▶ _WHAT THE TASK ASKS_:
Pull every line containing "https" from the entries.

▶ _PROVIDED RECORDS_:
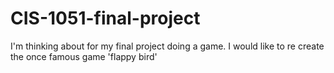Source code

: # CIS-1051-final-project
I'm thinking about for my final project doing a game. I would like to re create the once famous game 'flappy bird'
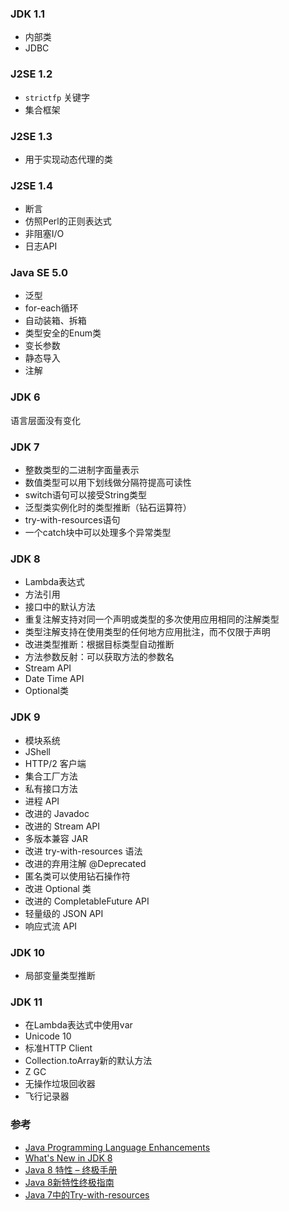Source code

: ### JDK 1.1

- 内部类
- JDBC

### J2SE 1.2

- `strictfp` 关键字
- 集合框架

### J2SE 1.3

- 用于实现动态代理的类

### J2SE 1.4

- 断言
- 仿照Perl的正则表达式
- 非阻塞I/O
- 日志API

### Java SE 5.0

- 泛型
- for-each循环
- 自动装箱、拆箱
- 类型安全的Enum类
- 变长参数
- 静态导入
- 注解

### JDK 6

语言层面没有变化

### JDK 7

- 整数类型的二进制字面量表示
- 数值类型可以用下划线做分隔符提高可读性
- switch语句可以接受String类型
- 泛型类实例化时的类型推断（钻石运算符）
- try-with-resources语句
- 一个catch块中可以处理多个异常类型

### JDK 8

- Lambda表达式
- 方法引用
- 接口中的默认方法
- 重复注解支持对同一个声明或类型的多次使用应用相同的注解类型
- 类型注解支持在使用类型的任何地方应用批注，而不仅限于声明
- 改进类型推断：根据目标类型自动推断
- 方法参数反射：可以获取方法的参数名
- Stream API
- Date Time API
- Optional类

### JDK 9

- 模块系统
- JShell
- HTTP/2 客户端
- 集合工厂方法
- 私有接口方法
- 进程 API
- 改进的 Javadoc
- 改进的 Stream API
- 多版本兼容 JAR
- 改进 try-with-resources 语法
- 改进的弃用注解 @Deprecated
- 匿名类可以使用钻石操作符
- 改进 Optional 类
- 改进的 CompletableFuture API
- 轻量级的 JSON API
- 响应式流 API

### JDK 10

- 局部变量类型推断

### JDK 11

- 在Lambda表达式中使用var
- Unicode 10
- 标准HTTP Client
-  Collection.toArray新的默认方法
- Z GC
- 无操作垃圾回收器
- 飞行记录器

### 参考

- [Java Programming Language Enhancements](https://docs.oracle.com/javase/7/docs/technotes/guides/language/enhancements.html)
- [What's New in JDK 8](https://www.oracle.com/technetwork/java/javase/8-whats-new-2157071.html)
- [Java 8 特性 – 终极手册](http://ifeve.com/java-8-features-tutorial/)
- [Java 8新特性终极指南](http://www.importnew.com/11908.html)
- [Java 7中的Try-with-resources](http://ifeve.com/java-7%E4%B8%AD%E7%9A%84try-with-resources/)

▶ _ANSWER SPACE_:
- [Java Programming Language Enhancements](https://docs.oracle.com/javase/7/docs/technotes/guides/language/enhancements.html)
- [What's New in JDK 8](https://www.oracle.com/technetwork/java/javase/8-whats-new-2157071.html)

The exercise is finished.